Erhan Adem'den Iğdır Şeker Fabrikası'nın satışına tepki: “Sadece fabrikayı değil çiftçiyi de satıyorsunuz"
(ANKARA) - CHP Genel Başkan Yardımcısı Erhan Adem, Özelleştirme İdaresi Başkanlığı’nın (ÖİB) Türkiye Şeker Fabrikaları A.Ş.’ye ait Iğdır Şeker Fabrikası’nın satışını onaylamasına "Siz sadece bir fabrikayı değil, aynı zamanda çiftçiyi, hayvancılığı ve kırsal kalkınmayı satıyorsunuz" diye tepki gösterdi.
CHP Tarım ve Orman Politikalarından Sorumlu Genel Başkan Yardımcısı Erhan Adem, ÖİB’ninTürkiye Şeker Fabrikaları A.Ş.’ye ait Iğdır Şeker Fabrikası’nın satışını onaylamasına tepki gösterdi.
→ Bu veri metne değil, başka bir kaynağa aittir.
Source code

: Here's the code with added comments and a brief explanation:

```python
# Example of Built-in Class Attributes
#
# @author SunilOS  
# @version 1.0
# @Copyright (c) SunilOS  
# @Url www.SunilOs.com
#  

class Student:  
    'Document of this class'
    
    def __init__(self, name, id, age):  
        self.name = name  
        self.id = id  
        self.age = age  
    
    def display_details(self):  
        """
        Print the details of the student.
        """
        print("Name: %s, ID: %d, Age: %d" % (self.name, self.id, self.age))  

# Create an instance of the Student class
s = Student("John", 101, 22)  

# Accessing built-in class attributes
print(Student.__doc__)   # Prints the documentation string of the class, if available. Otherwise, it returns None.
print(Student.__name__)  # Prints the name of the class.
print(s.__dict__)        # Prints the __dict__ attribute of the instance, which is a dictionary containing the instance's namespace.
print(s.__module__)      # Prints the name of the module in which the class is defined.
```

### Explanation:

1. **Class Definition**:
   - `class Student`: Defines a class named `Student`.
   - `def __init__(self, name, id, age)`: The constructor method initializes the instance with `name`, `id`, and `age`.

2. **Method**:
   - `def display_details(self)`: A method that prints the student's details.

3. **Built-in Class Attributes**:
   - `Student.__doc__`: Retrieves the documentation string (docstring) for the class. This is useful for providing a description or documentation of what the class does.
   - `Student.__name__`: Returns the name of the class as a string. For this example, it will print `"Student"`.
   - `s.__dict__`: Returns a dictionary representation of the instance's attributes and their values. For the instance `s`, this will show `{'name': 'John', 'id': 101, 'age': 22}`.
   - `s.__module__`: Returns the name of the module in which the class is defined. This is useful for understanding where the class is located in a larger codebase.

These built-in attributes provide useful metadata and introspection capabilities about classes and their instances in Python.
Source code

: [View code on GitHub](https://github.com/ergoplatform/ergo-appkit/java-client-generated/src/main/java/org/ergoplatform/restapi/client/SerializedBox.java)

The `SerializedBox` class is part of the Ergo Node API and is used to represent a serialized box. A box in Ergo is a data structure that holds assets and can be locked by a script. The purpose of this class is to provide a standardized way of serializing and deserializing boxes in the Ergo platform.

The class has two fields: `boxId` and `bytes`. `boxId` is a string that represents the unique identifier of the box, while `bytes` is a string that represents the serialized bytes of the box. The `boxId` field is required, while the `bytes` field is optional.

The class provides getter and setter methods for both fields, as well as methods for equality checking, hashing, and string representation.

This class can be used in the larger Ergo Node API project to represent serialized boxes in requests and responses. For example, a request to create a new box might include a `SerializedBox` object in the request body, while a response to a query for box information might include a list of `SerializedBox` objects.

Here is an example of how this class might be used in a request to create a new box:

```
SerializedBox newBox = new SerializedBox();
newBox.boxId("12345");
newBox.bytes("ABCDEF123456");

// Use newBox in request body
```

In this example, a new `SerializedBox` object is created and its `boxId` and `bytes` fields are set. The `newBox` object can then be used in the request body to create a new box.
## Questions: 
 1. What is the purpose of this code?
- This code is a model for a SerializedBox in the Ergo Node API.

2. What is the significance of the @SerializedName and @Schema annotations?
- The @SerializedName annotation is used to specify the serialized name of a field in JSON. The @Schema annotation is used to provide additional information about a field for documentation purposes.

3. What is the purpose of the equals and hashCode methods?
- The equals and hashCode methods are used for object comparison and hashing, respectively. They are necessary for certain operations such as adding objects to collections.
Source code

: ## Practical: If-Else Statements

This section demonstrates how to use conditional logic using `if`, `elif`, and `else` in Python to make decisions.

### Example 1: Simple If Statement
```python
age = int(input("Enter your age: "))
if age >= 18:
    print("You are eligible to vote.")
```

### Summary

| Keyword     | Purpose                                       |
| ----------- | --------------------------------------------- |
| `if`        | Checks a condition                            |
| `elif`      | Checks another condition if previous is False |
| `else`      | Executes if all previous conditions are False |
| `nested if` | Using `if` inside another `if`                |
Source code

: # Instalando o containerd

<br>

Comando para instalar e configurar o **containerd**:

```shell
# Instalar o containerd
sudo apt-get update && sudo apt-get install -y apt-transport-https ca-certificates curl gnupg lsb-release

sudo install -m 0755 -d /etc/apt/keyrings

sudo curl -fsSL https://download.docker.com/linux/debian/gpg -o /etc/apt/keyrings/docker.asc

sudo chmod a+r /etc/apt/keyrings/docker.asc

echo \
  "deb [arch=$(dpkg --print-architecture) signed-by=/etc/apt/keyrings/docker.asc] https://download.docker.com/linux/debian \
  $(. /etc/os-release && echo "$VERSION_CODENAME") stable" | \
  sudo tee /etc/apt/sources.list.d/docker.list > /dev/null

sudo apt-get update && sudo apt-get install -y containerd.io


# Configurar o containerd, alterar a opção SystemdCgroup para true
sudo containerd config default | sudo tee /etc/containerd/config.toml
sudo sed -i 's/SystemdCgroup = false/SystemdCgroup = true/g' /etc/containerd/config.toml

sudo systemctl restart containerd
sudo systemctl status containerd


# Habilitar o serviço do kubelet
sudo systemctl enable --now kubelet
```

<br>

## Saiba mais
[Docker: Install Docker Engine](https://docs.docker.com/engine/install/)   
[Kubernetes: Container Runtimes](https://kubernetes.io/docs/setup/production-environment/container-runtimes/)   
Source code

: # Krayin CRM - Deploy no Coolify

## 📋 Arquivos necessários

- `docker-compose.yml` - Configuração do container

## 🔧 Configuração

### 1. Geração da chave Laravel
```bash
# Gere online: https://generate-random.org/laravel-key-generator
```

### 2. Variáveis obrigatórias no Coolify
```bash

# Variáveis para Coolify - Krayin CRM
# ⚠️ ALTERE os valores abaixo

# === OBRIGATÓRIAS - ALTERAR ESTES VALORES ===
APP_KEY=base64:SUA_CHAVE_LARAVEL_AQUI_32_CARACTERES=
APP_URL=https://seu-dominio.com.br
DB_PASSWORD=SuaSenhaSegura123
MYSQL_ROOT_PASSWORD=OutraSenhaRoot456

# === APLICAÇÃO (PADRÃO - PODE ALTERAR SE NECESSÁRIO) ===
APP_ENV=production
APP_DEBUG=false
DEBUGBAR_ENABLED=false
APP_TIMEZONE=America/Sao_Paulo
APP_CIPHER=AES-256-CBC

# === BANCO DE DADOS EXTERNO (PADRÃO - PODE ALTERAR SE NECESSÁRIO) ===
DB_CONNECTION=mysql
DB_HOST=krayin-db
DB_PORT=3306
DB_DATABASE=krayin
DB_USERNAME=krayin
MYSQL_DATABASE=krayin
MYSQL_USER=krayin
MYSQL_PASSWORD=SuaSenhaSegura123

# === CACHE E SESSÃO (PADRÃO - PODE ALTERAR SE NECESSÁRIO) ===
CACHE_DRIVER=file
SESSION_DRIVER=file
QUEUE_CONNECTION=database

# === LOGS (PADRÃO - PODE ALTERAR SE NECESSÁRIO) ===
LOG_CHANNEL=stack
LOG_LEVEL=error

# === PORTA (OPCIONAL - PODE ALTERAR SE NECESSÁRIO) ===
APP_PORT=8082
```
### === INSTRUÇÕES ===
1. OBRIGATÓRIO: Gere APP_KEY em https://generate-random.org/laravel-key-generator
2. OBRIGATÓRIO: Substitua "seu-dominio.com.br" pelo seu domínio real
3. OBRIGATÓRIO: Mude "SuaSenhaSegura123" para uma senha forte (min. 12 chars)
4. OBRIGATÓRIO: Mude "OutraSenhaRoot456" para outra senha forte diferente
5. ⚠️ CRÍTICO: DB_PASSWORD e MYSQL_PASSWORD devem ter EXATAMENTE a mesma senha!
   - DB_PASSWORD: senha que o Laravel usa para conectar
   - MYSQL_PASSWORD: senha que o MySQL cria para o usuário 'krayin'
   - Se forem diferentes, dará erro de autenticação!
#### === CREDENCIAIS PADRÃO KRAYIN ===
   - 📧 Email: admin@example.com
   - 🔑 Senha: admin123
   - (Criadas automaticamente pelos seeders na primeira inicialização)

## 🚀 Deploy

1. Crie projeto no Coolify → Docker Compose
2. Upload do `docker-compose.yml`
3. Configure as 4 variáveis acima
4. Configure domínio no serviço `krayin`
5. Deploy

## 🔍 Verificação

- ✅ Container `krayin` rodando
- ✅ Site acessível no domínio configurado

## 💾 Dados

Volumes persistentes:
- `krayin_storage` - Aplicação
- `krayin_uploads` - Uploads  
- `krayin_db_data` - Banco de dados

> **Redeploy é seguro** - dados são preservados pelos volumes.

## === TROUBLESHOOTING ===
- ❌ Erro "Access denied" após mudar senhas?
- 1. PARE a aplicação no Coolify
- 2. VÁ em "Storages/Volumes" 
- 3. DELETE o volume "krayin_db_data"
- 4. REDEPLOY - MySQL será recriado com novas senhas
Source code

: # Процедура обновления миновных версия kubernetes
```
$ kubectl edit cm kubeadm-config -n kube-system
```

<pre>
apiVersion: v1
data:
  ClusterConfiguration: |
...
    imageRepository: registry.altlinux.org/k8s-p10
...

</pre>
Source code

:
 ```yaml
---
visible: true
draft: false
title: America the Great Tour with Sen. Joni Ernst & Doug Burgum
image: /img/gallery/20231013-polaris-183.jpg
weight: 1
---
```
Adem, yaptığı yazılı açıklamada, "Siz sadece bir fabrikayı değil, aynı zamanda çiftçiyi, hayvancılığı ve kırsal kalkınmayı satıyorsunuz. Cumhuriyetin mirası olan şeker fabrikaları, sadece şeker üretmekle kalmamış, bulunduğu bölgenin can damarı olmuştur. Bu özelleştirmelerle tarımı, hayvancılığı ve kırsal ekonomiyi yok sayıyorsunuz. Bu karar, üreticiyi borca, halkı ise sağlıksız gıdalara mahkûm etme kararından başka bir şey değildir" dedi.
"Bu halk size teslim olmayacak. Üretimi, emeği ve sağlıklı bir geleceği savunmaya devam edeceğiz"
Erhan Adem, şeker fabrikalarının yalnızca üretim tesisleri olmadığını vurgulayarak, fabrikaların çevresinde gelişen ekonomik ve sosyal sistemin önemine de dikkat çekti. Adem, şunları kaydetti:
"Şeker fabrikaları, pancar üretimiyle tarımı desteklemiş, küspesiyle hayvancılığı güçlendirmiş, çevresinde kooperatifleşmeyi teşvik ederek kırsal ekonominin bel kemiği olmuştur. Bugün sattığınız sadece bir fabrika değil; çiftçinin emeği, köylünün geçimi ve yerel ekonominin geleceğidir. Bu kararlar, kırsal kesimi işsizliğe ve yoksulluğa sürükleyecek, şehirden köye kadar yaşamı alt üst edecektir.
Türkiye’nin pancar üretiminden adım adım çekildikçe, nişasta bazlı şekerin (NBŞ) yaygınlaşmaya devam ediyor. Bu özelleştirmelerle sadece üreticiyi değil, tüketiciyi de tehlikeye atıyorsunuz. Nişasta bazlı şeker lobisi kazanırken, halk obezite, diyabet ve kanser gibi hastalıklarla yüz yüze bırakılıyor. Türkiye’nin sağlıklı, yerli ve milli bir gıda üretim politikası yerine, sağlıksız ve dışa bağımlı bir sisteme mahkûm ediliyor. Hatırlanacağı üzere, TEKEL içki fabrikaları 290 milyon dolara satılmıştı. Satın alanlar kısa bir süre sonra aynı fabrikaları milyar dolarlık kârlarla elden çıkarmıştı. Aynı kader şeker fabrikaları için de devam ediyor. Cumhuriyet, bu fabrikalarla sadece şeker üretmedi; tarımdan hayvancılığa, kooperatifçilikten bankacılığa kadar bir kalkınma sistemi inşa etti. Bu özelleştirmelerle yok ettiğiniz sadece bir fabrika değil, o sistemin ta kendisidir. Ama unutmayın, bu halk size teslim olmayacak. Üretimi, emeği ve sağlıklı bir geleceği savunmaya devam edeceğiz."